* _Task_
Two lines in the data below mark the range: the one with "floor, noise coordinate" and the one with "construction---three interpretable parameters". Return both, along with every line between them, exactly.
───── Record set
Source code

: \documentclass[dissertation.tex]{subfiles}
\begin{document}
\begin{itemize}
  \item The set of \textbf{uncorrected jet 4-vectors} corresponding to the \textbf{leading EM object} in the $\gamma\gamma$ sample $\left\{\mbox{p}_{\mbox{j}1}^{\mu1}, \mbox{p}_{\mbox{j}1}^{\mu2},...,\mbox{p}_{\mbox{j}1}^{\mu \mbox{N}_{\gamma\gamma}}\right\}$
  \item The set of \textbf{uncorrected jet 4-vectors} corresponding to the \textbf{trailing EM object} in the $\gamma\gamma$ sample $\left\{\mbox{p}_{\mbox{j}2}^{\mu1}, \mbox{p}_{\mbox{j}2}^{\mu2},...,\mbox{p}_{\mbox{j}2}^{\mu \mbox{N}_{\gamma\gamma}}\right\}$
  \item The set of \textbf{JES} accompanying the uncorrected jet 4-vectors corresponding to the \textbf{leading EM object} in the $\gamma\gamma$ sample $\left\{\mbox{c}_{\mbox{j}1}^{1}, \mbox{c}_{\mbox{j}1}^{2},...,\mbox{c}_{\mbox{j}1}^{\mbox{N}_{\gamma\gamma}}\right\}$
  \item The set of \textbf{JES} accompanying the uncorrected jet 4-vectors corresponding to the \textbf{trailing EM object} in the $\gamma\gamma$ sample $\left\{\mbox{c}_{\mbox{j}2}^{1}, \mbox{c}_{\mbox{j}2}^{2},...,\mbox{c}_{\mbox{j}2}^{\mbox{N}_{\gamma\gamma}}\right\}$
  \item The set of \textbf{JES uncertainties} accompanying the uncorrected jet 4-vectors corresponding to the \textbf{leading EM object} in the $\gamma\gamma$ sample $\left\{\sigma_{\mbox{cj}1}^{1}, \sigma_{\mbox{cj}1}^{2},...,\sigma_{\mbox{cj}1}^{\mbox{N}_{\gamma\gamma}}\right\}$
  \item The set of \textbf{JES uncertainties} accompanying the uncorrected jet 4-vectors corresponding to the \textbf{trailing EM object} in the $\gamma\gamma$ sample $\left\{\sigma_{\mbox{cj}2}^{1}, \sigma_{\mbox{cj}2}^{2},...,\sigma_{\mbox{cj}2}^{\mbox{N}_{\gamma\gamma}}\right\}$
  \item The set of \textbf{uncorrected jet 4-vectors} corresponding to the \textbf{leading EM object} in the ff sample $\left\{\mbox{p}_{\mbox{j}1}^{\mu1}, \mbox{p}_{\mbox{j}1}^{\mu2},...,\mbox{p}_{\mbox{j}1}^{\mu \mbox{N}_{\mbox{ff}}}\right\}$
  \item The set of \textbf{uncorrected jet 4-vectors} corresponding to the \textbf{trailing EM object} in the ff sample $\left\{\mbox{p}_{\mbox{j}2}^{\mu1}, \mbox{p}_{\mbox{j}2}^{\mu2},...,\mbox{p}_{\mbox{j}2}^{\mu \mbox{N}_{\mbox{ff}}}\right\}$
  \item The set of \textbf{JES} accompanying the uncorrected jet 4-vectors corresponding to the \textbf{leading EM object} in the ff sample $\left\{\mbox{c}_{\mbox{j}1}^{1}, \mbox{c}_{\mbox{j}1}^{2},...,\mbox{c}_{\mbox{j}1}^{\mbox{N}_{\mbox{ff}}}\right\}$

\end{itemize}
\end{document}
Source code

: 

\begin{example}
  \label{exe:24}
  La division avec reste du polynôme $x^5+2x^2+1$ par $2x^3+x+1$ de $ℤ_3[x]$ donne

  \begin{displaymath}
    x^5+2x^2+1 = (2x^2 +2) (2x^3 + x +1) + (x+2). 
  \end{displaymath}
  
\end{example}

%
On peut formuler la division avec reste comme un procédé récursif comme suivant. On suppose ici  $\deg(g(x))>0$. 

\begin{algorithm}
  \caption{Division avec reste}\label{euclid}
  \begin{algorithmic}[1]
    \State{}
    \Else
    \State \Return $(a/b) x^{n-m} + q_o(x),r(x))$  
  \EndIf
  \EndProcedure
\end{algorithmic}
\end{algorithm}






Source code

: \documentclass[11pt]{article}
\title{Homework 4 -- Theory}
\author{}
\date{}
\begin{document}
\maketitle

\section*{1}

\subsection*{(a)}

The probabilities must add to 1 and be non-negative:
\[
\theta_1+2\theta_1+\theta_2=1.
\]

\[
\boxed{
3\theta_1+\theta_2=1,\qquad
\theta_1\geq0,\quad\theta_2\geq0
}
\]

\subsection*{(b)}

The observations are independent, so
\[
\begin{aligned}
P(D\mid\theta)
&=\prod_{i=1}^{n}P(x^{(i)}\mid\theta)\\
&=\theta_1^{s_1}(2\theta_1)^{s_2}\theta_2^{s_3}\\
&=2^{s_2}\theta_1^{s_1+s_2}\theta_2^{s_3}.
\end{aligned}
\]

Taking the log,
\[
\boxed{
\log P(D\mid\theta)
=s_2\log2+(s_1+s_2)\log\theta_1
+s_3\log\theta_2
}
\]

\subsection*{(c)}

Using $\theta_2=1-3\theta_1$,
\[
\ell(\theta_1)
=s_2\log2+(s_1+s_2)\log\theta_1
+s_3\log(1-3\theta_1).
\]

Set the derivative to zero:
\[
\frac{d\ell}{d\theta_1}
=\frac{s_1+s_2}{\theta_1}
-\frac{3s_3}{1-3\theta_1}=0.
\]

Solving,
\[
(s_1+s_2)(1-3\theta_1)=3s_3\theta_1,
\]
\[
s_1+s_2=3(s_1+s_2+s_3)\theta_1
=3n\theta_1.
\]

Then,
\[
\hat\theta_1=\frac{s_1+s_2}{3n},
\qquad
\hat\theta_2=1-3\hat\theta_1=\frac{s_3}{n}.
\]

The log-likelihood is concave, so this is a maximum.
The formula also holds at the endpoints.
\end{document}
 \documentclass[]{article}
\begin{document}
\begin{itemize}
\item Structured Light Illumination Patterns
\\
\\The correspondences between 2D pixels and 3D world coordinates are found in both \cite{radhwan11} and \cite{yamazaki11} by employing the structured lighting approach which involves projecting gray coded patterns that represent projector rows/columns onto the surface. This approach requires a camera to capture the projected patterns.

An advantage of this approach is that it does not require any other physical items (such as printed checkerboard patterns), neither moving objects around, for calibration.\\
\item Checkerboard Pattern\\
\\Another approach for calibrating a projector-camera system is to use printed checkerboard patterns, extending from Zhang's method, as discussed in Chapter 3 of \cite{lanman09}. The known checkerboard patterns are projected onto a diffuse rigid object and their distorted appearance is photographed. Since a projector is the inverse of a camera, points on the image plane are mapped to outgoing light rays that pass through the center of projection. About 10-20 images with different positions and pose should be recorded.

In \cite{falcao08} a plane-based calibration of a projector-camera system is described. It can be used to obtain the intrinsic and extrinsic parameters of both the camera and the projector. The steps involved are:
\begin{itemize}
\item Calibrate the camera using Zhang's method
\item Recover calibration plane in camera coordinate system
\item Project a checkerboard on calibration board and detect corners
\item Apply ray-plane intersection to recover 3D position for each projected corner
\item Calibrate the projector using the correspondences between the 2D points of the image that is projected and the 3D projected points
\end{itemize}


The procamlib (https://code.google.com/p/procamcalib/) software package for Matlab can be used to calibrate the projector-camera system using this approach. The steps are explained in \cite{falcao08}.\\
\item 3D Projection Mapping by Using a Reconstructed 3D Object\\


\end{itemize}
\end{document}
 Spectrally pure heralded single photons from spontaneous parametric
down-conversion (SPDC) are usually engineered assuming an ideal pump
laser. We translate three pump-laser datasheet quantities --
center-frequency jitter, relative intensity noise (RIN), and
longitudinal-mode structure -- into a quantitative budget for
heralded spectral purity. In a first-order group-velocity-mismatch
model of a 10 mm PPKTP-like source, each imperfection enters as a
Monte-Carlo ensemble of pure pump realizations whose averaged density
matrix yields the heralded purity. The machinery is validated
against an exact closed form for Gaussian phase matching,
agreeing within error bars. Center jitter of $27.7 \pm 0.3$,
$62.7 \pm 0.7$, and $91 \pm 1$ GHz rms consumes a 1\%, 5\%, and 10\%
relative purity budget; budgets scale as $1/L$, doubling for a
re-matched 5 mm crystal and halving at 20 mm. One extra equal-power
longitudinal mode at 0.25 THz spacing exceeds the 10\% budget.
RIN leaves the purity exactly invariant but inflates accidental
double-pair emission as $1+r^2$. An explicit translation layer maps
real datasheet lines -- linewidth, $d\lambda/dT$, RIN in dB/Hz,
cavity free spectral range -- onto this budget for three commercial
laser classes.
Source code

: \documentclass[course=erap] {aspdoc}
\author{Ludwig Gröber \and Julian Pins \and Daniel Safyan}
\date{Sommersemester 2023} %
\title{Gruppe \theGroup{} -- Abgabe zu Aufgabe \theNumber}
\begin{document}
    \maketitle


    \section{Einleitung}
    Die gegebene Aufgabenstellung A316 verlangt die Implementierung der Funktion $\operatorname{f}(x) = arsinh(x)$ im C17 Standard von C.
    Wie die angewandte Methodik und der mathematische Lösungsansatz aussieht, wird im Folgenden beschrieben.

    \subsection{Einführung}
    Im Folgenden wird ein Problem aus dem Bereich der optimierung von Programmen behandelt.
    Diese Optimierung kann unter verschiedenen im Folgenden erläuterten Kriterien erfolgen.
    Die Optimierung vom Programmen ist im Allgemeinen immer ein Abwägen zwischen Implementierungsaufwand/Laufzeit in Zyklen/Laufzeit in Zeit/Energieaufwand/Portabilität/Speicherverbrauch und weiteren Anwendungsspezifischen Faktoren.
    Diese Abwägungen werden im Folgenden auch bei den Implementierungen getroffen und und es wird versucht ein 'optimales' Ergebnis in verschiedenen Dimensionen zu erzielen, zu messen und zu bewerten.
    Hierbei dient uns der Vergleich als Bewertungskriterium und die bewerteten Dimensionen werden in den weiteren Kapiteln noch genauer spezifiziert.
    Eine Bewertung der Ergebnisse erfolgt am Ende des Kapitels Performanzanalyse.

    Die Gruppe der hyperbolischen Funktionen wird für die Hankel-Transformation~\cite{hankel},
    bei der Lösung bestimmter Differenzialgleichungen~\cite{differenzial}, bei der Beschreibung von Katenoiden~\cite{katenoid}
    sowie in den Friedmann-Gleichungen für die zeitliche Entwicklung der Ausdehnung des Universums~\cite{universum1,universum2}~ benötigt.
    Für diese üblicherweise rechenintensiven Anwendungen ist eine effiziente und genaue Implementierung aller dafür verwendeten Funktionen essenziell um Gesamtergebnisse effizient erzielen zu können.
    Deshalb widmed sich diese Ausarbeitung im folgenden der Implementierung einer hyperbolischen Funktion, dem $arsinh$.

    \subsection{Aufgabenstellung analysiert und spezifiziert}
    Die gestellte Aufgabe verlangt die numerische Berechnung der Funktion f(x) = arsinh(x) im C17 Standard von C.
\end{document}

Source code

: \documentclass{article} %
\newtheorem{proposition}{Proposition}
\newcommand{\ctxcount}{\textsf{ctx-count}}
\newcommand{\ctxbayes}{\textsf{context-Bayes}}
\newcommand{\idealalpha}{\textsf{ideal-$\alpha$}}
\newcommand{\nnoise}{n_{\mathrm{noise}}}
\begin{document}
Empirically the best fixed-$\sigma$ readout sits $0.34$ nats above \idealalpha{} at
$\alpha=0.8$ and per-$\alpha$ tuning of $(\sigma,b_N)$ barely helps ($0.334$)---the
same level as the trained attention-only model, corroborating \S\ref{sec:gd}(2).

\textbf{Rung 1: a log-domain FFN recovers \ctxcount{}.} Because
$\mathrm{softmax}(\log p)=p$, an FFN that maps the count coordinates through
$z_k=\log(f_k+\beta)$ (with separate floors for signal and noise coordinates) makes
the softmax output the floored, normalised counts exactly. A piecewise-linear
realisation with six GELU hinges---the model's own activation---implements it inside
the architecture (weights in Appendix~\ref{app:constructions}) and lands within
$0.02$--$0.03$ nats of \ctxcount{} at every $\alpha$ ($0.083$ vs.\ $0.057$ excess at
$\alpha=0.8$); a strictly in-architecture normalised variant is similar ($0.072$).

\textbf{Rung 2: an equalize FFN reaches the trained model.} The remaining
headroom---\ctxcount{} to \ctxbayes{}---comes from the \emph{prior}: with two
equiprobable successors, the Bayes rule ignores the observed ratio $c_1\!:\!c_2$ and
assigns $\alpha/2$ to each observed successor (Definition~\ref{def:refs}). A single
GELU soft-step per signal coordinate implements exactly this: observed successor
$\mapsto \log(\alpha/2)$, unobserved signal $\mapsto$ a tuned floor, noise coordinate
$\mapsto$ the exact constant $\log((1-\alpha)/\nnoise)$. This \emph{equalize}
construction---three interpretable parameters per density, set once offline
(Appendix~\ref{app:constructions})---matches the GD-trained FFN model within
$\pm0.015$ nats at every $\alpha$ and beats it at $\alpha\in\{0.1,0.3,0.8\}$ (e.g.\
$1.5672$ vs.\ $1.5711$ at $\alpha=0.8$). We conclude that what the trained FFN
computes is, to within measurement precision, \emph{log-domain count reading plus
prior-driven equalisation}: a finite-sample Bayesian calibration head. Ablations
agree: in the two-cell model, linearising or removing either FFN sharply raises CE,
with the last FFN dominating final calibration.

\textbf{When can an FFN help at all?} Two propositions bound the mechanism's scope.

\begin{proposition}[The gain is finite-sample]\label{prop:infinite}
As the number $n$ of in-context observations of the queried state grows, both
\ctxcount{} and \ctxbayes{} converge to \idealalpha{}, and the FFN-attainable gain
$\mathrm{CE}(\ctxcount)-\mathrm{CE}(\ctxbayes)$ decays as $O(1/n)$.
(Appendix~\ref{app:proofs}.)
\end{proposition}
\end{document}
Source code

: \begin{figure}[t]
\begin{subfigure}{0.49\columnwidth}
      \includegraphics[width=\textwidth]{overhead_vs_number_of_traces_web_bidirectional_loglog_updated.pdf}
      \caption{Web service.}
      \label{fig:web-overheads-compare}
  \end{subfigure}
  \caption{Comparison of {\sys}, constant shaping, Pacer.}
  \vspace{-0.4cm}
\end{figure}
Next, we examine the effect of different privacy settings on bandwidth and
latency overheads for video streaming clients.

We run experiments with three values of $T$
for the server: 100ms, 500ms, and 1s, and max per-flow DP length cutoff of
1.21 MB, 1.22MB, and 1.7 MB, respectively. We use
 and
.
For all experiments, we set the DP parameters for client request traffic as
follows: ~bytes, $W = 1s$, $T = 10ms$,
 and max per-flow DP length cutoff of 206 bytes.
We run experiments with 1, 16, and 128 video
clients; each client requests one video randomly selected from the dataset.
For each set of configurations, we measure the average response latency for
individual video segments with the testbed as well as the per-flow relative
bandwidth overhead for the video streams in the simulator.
──────────
* _Solution for this exercise_
$\mapsto \log(\alpha/2)$, unobserved signal $\mapsto$ a tuned floor, noise coordinate
$\mapsto$ the exact constant $\log((1-\alpha)/\nnoise)$. This \emph{equalize}
construction---three interpretable parameters per density, set once offline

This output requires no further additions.